» **Your goal**
Copy out, word for word, the lines from the start of the data below through the line containing "Download Git [aqui](https://git-scm.com/downloads)", and no others.

*** Extracted material ***

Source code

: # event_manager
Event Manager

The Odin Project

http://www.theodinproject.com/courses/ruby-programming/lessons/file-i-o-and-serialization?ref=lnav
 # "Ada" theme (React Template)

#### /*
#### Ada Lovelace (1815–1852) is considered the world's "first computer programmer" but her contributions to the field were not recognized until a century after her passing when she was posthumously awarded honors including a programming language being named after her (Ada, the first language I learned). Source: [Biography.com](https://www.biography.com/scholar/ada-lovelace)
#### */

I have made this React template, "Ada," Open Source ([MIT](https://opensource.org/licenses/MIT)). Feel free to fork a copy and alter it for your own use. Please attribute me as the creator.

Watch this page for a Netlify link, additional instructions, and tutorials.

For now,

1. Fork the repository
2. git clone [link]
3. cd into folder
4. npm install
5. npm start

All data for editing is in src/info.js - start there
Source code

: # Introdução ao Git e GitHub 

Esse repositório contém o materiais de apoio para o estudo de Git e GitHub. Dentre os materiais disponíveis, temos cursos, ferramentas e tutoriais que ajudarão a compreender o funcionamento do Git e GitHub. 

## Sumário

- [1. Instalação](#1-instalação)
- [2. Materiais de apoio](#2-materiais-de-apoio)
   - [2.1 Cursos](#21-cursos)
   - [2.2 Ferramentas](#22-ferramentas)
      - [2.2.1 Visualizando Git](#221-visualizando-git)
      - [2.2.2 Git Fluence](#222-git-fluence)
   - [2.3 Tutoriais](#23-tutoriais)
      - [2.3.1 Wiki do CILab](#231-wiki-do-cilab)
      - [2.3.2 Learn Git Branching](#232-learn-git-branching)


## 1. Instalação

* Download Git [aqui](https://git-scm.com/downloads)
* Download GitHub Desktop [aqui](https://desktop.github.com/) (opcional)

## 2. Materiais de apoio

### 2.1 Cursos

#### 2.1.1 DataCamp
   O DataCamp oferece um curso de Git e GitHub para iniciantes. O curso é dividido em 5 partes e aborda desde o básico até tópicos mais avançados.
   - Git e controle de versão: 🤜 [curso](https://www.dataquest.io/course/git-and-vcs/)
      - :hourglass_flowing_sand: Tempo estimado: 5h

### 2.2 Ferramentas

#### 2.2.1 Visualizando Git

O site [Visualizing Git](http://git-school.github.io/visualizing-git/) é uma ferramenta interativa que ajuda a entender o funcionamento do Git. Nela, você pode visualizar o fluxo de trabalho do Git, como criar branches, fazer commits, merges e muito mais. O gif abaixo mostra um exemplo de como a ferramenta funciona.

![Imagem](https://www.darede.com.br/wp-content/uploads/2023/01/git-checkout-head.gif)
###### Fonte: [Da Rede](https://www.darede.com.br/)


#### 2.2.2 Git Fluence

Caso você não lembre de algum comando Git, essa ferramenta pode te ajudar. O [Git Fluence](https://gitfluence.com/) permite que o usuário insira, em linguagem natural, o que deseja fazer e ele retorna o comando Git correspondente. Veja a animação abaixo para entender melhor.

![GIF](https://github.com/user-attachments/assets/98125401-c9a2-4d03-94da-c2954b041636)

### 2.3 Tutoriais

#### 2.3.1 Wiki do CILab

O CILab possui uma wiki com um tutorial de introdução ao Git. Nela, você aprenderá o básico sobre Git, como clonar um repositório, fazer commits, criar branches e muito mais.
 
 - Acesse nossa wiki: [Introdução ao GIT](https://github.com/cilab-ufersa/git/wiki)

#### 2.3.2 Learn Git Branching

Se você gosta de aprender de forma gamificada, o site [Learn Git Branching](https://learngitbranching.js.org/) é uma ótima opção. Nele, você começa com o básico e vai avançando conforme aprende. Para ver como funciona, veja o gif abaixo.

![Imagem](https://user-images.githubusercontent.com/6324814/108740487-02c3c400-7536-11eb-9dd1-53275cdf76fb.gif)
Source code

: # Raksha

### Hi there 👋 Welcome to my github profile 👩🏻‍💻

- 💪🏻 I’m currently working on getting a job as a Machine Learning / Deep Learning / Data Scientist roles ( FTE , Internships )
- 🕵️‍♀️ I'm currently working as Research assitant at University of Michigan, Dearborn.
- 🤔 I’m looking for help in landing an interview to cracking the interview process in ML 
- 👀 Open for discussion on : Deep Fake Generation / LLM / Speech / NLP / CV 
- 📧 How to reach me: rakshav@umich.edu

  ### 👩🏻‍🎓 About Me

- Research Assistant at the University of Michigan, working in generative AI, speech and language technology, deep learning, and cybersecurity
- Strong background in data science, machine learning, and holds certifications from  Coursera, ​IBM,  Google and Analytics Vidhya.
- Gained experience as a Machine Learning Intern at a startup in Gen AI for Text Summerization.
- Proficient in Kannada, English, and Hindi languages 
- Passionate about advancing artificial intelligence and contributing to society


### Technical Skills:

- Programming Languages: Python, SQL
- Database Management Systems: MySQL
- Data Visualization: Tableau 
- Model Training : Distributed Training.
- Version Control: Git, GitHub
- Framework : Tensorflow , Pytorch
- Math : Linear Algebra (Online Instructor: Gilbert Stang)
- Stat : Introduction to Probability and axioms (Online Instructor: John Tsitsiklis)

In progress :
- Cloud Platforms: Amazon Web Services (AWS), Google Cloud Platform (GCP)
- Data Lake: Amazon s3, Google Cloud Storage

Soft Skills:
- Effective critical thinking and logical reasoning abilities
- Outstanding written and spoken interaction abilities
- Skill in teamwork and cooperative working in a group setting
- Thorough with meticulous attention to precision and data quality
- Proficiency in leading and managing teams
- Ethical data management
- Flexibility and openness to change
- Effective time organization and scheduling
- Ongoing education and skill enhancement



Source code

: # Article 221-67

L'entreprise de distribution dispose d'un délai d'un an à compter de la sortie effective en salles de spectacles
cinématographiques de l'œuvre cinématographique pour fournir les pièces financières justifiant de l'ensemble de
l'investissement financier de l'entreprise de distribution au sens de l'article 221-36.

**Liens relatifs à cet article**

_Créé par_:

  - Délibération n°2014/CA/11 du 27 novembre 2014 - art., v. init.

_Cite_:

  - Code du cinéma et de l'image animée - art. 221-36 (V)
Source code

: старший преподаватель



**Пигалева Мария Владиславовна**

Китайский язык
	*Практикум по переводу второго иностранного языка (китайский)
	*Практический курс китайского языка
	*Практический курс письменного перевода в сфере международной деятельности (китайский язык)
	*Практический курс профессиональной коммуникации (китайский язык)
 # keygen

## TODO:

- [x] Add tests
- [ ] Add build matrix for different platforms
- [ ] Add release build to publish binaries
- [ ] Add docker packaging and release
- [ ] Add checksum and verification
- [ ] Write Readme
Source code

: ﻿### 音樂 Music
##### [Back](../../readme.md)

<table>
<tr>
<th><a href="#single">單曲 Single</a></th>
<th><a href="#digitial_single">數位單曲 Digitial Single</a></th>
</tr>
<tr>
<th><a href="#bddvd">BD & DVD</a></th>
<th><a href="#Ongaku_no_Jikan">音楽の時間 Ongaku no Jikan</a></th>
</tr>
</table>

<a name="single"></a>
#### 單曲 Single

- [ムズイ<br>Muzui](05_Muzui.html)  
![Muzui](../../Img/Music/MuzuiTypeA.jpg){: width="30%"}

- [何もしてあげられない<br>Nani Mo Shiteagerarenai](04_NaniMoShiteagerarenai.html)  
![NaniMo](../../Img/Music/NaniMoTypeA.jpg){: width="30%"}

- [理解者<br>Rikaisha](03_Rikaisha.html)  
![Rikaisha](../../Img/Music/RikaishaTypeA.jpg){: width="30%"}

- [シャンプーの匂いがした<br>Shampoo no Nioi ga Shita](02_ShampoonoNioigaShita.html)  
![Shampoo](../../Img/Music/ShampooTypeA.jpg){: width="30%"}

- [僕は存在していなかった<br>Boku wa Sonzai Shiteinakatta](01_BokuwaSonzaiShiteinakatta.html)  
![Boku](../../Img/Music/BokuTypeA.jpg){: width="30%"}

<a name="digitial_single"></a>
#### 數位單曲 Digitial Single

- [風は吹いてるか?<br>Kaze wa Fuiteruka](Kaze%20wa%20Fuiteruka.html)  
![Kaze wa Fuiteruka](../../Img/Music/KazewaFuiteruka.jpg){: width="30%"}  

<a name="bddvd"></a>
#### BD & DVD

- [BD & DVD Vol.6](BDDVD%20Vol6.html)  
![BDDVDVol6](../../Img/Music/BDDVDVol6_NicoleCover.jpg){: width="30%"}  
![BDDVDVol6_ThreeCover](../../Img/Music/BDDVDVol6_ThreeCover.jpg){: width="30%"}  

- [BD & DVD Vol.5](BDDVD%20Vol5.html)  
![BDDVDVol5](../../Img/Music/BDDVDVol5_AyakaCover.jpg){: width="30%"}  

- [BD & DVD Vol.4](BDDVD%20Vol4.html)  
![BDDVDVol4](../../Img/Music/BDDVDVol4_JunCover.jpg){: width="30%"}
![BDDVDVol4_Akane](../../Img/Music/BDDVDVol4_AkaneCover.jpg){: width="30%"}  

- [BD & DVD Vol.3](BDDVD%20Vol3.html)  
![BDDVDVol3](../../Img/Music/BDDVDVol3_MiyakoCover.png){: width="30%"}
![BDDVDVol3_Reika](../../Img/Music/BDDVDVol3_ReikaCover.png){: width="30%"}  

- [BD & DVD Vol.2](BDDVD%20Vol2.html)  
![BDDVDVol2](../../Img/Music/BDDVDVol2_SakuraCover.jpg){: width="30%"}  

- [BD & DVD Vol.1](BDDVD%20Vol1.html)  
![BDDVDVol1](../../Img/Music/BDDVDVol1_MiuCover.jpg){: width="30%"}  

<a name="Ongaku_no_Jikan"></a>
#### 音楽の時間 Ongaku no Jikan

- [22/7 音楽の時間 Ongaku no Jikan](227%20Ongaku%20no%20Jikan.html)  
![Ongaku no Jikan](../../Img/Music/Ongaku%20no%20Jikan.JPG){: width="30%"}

*** End of Extracted material ***

» **Response box**
Source code

: # event_manager
Event Manager

The Odin Project

http://www.theodinproject.com/courses/ruby-programming/lessons/file-i-o-and-serialization?ref=lnav
 # "Ada" theme (React Template)

#### /*
#### Ada Lovelace (1815–1852) is considered the world's "first computer programmer" but her contributions to the field were not recognized until a century after her passing when she was posthumously awarded honors including a programming language being named after her (Ada, the first language I learned). Source: [Biography.com](https://www.biography.com/scholar/ada-lovelace)
#### */

I have made this React template, "Ada," Open Source ([MIT](https://opensource.org/licenses/MIT)). Feel free to fork a copy and alter it for your own use. Please attribute me as the creator.

Watch this page for a Netlify link, additional instructions, and tutorials.

For now,

1. Fork the repository
2. git clone [link]
3. cd into folder
4. npm install
5. npm start

All data for editing is in src/info.js - start there
Source code

: # Introdução ao Git e GitHub 

Esse repositório contém o materiais de apoio para o estudo de Git e GitHub. Dentre os materiais disponíveis, temos cursos, ferramentas e tutoriais que ajudarão a compreender o funcionamento do Git e GitHub. 

## Sumário

- [1. Instalação](#1-instalação)
- [2. Materiais de apoio](#2-materiais-de-apoio)
   - [2.1 Cursos](#21-cursos)
   - [2.2 Ferramentas](#22-ferramentas)
      - [2.2.1 Visualizando Git](#221-visualizando-git)
      - [2.2.2 Git Fluence](#222-git-fluence)
   - [2.3 Tutoriais](#23-tutoriais)
      - [2.3.1 Wiki do CILab](#231-wiki-do-cilab)
      - [2.3.2 Learn Git Branching](#232-learn-git-branching)


## 1. Instalação

* Download Git [aqui](https://git-scm.com/downloads)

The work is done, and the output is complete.